Task prompt. Pick out each line below containing "vehicles".

Pictures paired with source code:
╔══

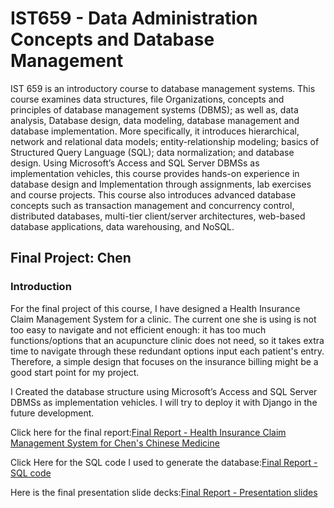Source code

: # IST659 - Data Administration Concepts and Database Management
IST 659 is an introductory course to database management systems. This course examines data structures, file
Organizations, concepts and principles of database management systems (DBMS); as well as, data analysis,
Database design, data modeling, database management and database implementation. More specifically, it
introduces hierarchical, network and relational data models; entity-relationship modeling; basics of Structured
Query Language (SQL); data normalization; and database design. Using Microsoft’s Access and SQL Server
DBMSs as implementation vehicles, this course provides hands-on experience in database design and
Implementation through assignments, lab exercises and course projects. This course also introduces advanced
database concepts such as transaction management and concurrency control, distributed databases, multi-tier
client/server architectures, web-based database applications, data warehousing, and NoSQL.

## Final Project: Chen
### Introduction
For the final project of this course, I have designed a Health Insurance Claim Management System for a clinic. The current one she is using is not too easy to navigate and not efficient enough: it has too much functions/options that an acupuncture clinic does not need, so it takes extra time to navigate through these redundant options input each patient's entry. Therefore, a simple design that focuses on the insurance billing might be a good start point for my project.

I Created the database structure using Microsoft’s Access and SQL Server
DBMSs as implementation vehicles. I will try to deploy it with Django in the future development.

Click here for the final report:[Final Report - Health Insurance Claim Management System for Chen's Chinese Medicine](https://github.com/cpkoywk/IST659_Database_Management_Fall_2016/blob/master/Final%20Reports/Pan%20-%20Final%20Report.pdf)

Click Here for the SQL code I used to generate the database:[Final Report - SQL code](https://github.com/cpkoywk/IST659_Database_Management_Fall_2016/blob/master/Final%20Reports/Build%20tables.sql)

Here is the final presentation slide decks:[Final Report - Presentation slides](https://github.com/cpkoywk/IST659_Database_Management_Fall_2016/blob/master/Final%20Reports/Project%20Demo%20Slides%20-%20Pan%20Chen.pptx)
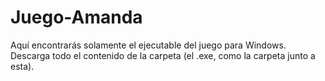 # Juego-Amanda
Aquí encontrarás solamente el ejecutable del juego para Windows.
Descarga todo el contenido de la carpeta (el .exe, como la carpeta junto a esta).
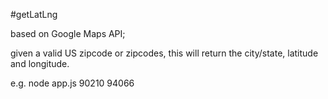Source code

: #getLatLng

based on Google Maps API;

given a valid US zipcode or zipcodes, this will return the city/state, latitude and longitude.

e.g. node app.js 90210 94066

╚══

Solution for this problem.
DBMSs as implementation vehicles, this course provides hands-on experience in database design and
DBMSs as implementation vehicles. I will try to deploy it with Django in the future development.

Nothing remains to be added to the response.